Бог, давая шанс раскаяться и попросить прощения, отыскал глупцов и спросил, сначала у мужчины: «Зачем? Зачем, глупый человек, ты растоптал полноту счастья? Неужели наслаждение радостью не есть счастье?» И вот этот первопроходец по миру греха прячет свой испачканный нос и пытается обмануть Бога, или, переводя на язык психологии, пытается обмануть самого себя, совесть свою: «Это не я! Это все она — женщина, которую Ты же мне дал!» Вот как ловко ушел от ответственности наш первый прародитель. Не просто «не я», а Ты виноват, Господи. Женщину дал мне лукавую, она меня сгубила. А мой нос чист. Говорит мужчина с измазанным носом. Вздохнул Создатель и пошел искать лукавую даму. Нашел. Может быть, она раскается? Неужели Бог столь наивен? Нет, конечно. Но в раю должен быть порядок. Спрашивает у носительнице всех благ: «Зачем? Тебе счастья не нужно? Ты не хочешь наслаждаться радостью?» И она вместо «прости, Боже», отвечает, пряча испачканный нос: «Это не я. Это змей-искуситель. Он виноват!». Вот, собственно, картина нашего мира — от прародителей до нас. Не мы виноваты в том, что живем без радости. Это искуситель, женщина, отец, Создатель. Это они виноваты в нашем безумии? Как не согласиться с мыслью аввы Дорофея? Человек безумен. Не умеет наслаждаться радостью.

Красота или ум?

Помышления суть начало, от них происходят слова и деятельность — слова, потому что они или дают благодать слышащим, или бывают словами гнилыми и служат соблазном для других, растлевают мысли и сердца других».

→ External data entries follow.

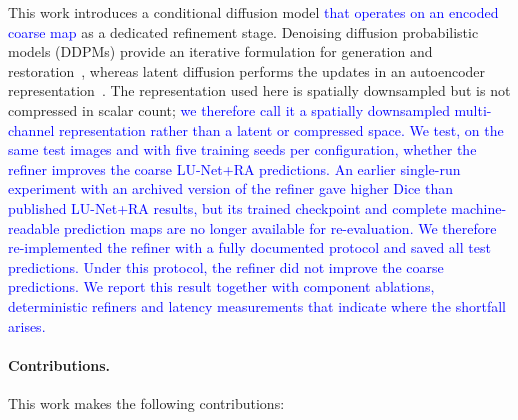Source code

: \documentclass[jimaging,article,submit,pdftex,moreauthors]
  {Definitions/mdpi}
\DeclareRobustCommand{\rev}[1]{\textcolor{blue}{#1}}
\DeclareRobustCommand{\rev}[1]{#1}
\providecommand{\linelabel}[1]{}
\begin{document}
This work introduces a conditional diffusion model \rev{that operates on an encoded coarse map} as a dedicated refinement stage. Denoising diffusion probabilistic models (DDPMs) provide an iterative formulation for generation and restoration~\cite{Ho2020,Dhariwal2021}, whereas latent diffusion performs the updates in an autoencoder representation~\cite{Rombach2022}. The representation used here is spatially downsampled but is not compressed in scalar count; \rev{we therefore call it a spatially downsampled multi-channel representation rather than a latent or compressed space. We test, on the same test images and with five training seeds per configuration, whether the refiner improves the coarse LU-Net+RA predictions. An earlier single-run experiment with an archived version of the refiner gave higher Dice than published LU-Net+RA results, but its trained checkpoint and complete machine-readable prediction maps are no longer available for re-evaluation. We therefore re-implemented the refiner with a fully documented protocol and saved all test predictions. Under this protocol, the refiner did not improve the coarse predictions. We report this result together with component ablations, deterministic refiners and latency measurements that indicate where the shortfall arises.}\linelabel{rev:intro:representation}

\paragraph{Contributions.}
This work makes the following contributions:
\end{document}
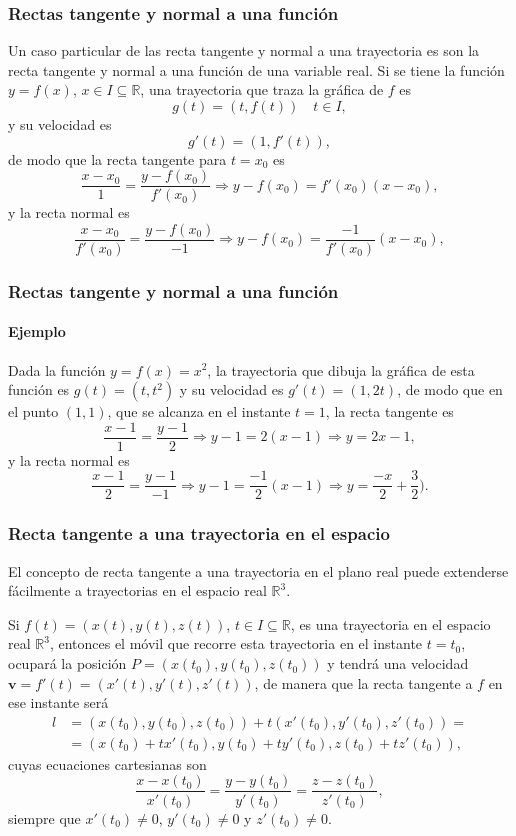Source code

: \begin{frame}
\frametitle{Rectas tangente y normal a una función}
Un caso particular de las recta tangente y normal a una trayectoria es son la recta tangente y normal a una función de una variable real. 
Si se tiene la función $y=f(x)$, $x\in I\subseteq \mathbb{R}$, una trayectoria que traza la gráfica de $f$ es 
\[
g(t) = (t,f(t))  \quad t\in I,
\]
y su velocidad es
\[
g'(t) = (1,f'(t)),
\]
de modo que la recta tangente para $t=x_0$ es
\[
\frac{x-x_0}{1} = \frac{y-f(x_0)}{f'(x_0)} \Rightarrow y-f(x_0) = f'(x_0)(x-x_0),
\]  
y la recta normal es 
\[
\frac{x-x_0}{f'(x_0)} = \frac{y-f(x_0)}{-1} \Rightarrow y-f(x_0) = \frac{-1}{f'(x_0)}(x-x_0),
\]
\end{frame}


\begin{frame}
\frametitle{Rectas tangente y normal a una función}
\framesubtitle{Ejemplo}
Dada la función $y=f(x)=x^2$, la trayectoria que dibuja la gráfica de esta función es $g(t)=(t,t^2)$ y su velocidad es
$g'(t)=(1,2t)$, de modo que en el punto $(1,1)$, que se alcanza en el instante $t=1$, la recta tangente es
\[
\frac{x-1}{1} = \frac{y-1}{2} \Rightarrow y-1 = 2(x-1) \Rightarrow y = 2x-1,
\]  
y la recta normal es 
\[
\frac{x-1}{2} = \frac{y-1}{-1} \Rightarrow y-1 = \frac{-1}{2}(x-1) \Rightarrow y = \frac{-x}{2}+\frac{3}{2}).
\]
\begin{center}
\scalebox{0.8}{}
\end{center} 
\end{frame}


\begin{frame}
\frametitle{Recta tangente a una trayectoria en el espacio}
El concepto de recta tangente a una trayectoria en el plano real puede extenderse fácilmente a trayectorias en el espacio real $\mathbb{R}^3$.

Si $f(t)=(x(t),y(t),z(t))$, $t\in I\subseteq \mathbb{R}$, es una trayectoria en el espacio real $\mathbb{R}^3$, entonces
el móvil que recorre esta trayectoria en el instante $t=t_0$, ocupará la posición $P=(x(t_0),y(t_0),z(t_0))$ y tendrá una velocidad $\mathbf{v}=f'(t)=(x'(t),y'(t),z'(t))$, de manera que la recta tangente a $f$ en ese instante será
\begin{align*}
l&=(x(t_0),y(t_0),z(t_0))+t(x'(t_0),y'(t_0),z'(t_0)) =\\
&= (x(t_0)+tx'(t_0),y(t_0)+ty'(t_0),z(t_0)+tz'(t_0)),
\end{align*}
cuyas ecuaciones cartesianas son 
\[
\frac{x-x(t_0)}{x'(t_0)}=\frac{y-y(t_0)}{y'(t_0)}=\frac{z-z(t_0)}{z'(t_0)},
\]
siempre que $x'(t_0)\neq 0$, $y'(t_0)\neq 0$ y $z'(t_0)\neq 0$.
\end{frame}


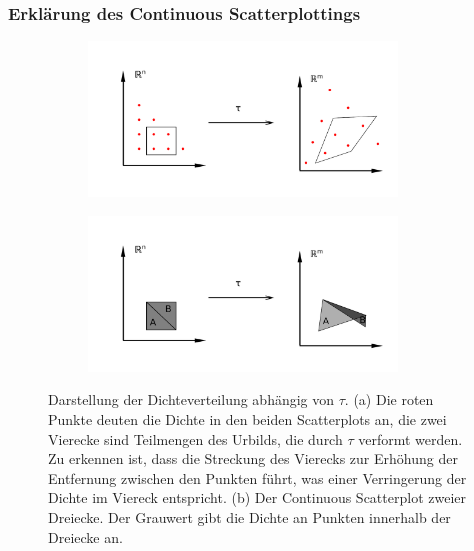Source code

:\documentclass[a4paper,fontsize=12pt,toc=bib,halfparskip]{scrartcl}
\begin{document}
\subsubsection{Erkl\"arung des Continuous Scatterplottings}
\begin{figure}
	\centering
	\begin{subfigure}{0.45\textwidth}
		\includegraphics[width=0.9\textwidth]{pictures/ContinuousScatterplot}
		\subcaption{}
	\end{subfigure}
	\begin{subfigure}{0.45\textwidth}
		\includegraphics[width=0.9\textwidth]{pictures/Case2}
		\subcaption{}
		\label{Case2}
	\end{subfigure}
	\caption{Darstellung der Dichteverteilung abh\"angig von $\tau$. (a) Die roten Punkte deuten die Dichte in den beiden Scatterplots an, die zwei Vierecke sind Teilmengen des Urbilds, die durch $\tau$ verformt werden. Zu erkennen ist, dass die Streckung des Vierecks zur Erh\"ohung der Entfernung zwischen den Punkten f\"uhrt, was einer Verringerung der Dichte im Viereck entspricht. (b) Der Continuous Scatterplot zweier Dreiecke. Der Grauwert gibt die Dichte an Punkten innerhalb der Dreiecke an.}
	\label{ContinuousScatterplot}
\end{figure}
\end{document}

Святой праведный Иоанн Кронштадтский.

Недавно произошел диалог со знакомым писателем. Крепкий философский ум его допускает религиозность человека лишь как экзистенциальную защиту от скорбей мира сего.

Привлек его пост в социальной сети:

«… убивают не просто несчастья, а некрасивые, унизительные несчастья. Но если изобразить эти же страдания красивыми, отыскать им высокое, пускай иллюзорное, оправдание, чем и занимается искусство, то несчастный наполовину спасен. Вот зачем нужна художественная литература»

Под этим постом я написал: «Слово вообще бы в идеале должно врачевать. Но на деле чаще наоборот. Литература калечит».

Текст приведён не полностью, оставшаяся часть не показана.